- **Work to complete**: Report how many lines of these entries hold the string "const"; reply with the number alone.
(Beginning of Entries provided)
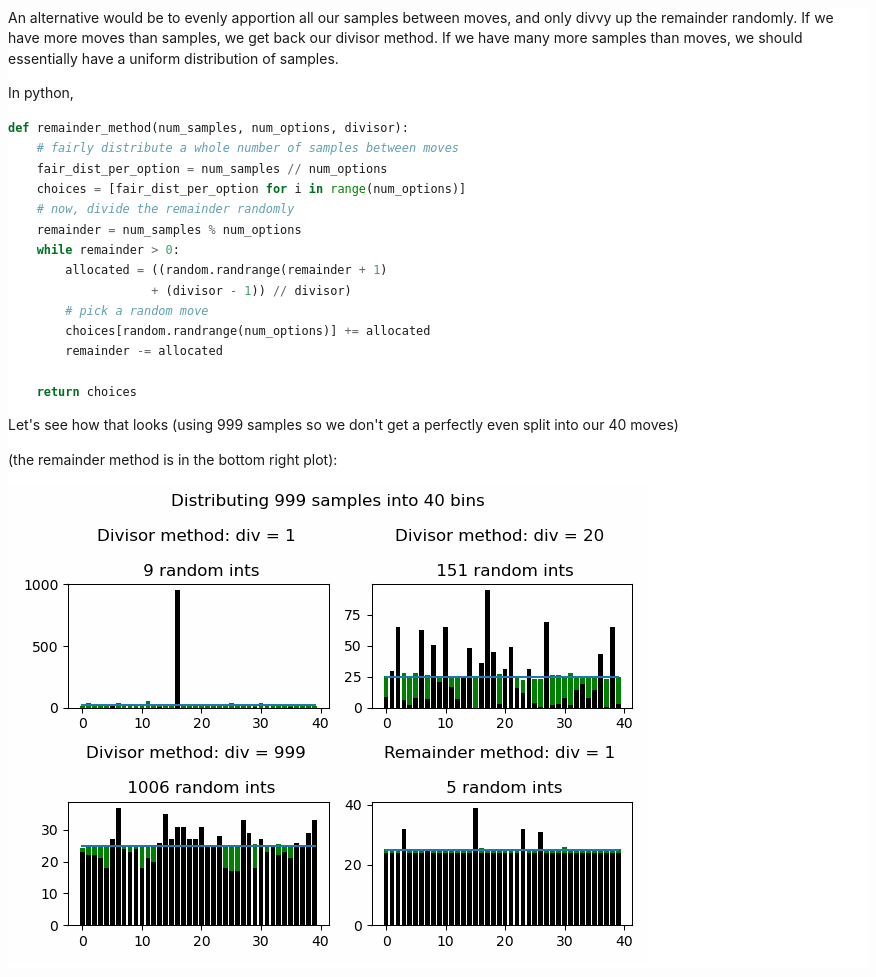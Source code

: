 
An alternative would be to evenly apportion all our samples between moves, and only divvy up the remainder randomly. If we have
more moves than samples, we get back our divisor method. If we have many more samples than moves, we should essentially have a uniform distribution of samples.

In python,

```python
def remainder_method(num_samples, num_options, divisor):
    # fairly distribute a whole number of samples between moves
    fair_dist_per_option = num_samples // num_options
    choices = [fair_dist_per_option for i in range(num_options)]
    # now, divide the remainder randomly
    remainder = num_samples % num_options
    while remainder > 0:
        allocated = ((random.randrange(remainder + 1) 
                    + (divisor - 1)) // divisor)
        # pick a random move
        choices[random.randrange(num_options)] += allocated
        remainder -= allocated

    return choices
```

Let's see how that looks (using 999 samples so we don't get a perfectly even split into our 40 moves) 

(the remainder method is in the bottom right plot):

![gif of distributions, including the new uniform + random remainder method, for 999 samples](divvy_remainder_999.gif)
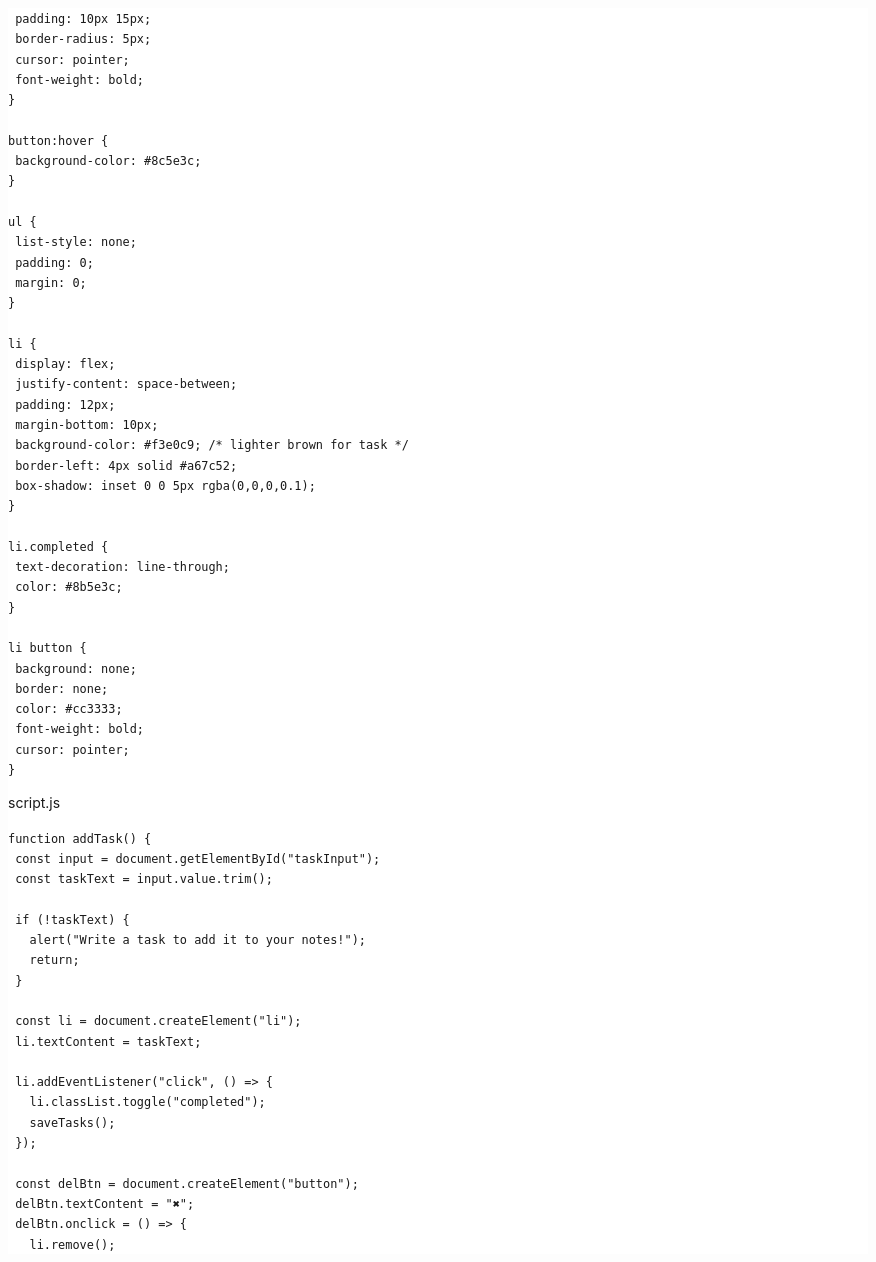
  ```
  padding: 10px 15px;
  border-radius: 5px;
  cursor: pointer;
  font-weight: bold;
}

button:hover {
  background-color: #8c5e3c;
}

ul {
  list-style: none;
  padding: 0;
  margin: 0;
}

li {
  display: flex;
  justify-content: space-between;
  padding: 12px;
  margin-bottom: 10px;
  background-color: #f3e0c9; /* lighter brown for task */
  border-left: 4px solid #a67c52;
  box-shadow: inset 0 0 5px rgba(0,0,0,0.1);
}

li.completed {
  text-decoration: line-through;
  color: #8b5e3c;
}

li button {
  background: none;
  border: none;
  color: #cc3333;
  font-weight: bold;
  cursor: pointer;
}

```

 script.js
 ```
function addTask() {
  const input = document.getElementById("taskInput");
  const taskText = input.value.trim();

  if (!taskText) {
    alert("Write a task to add it to your notes!");
    return;
  }

  const li = document.createElement("li");
  li.textContent = taskText;

  li.addEventListener("click", () => {
    li.classList.toggle("completed");
    saveTasks();
  });

  const delBtn = document.createElement("button");
  delBtn.textContent = "✖";
  delBtn.onclick = () => {
    li.remove();
 ```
(End of Entries provided)
- **Exercise solution**: 4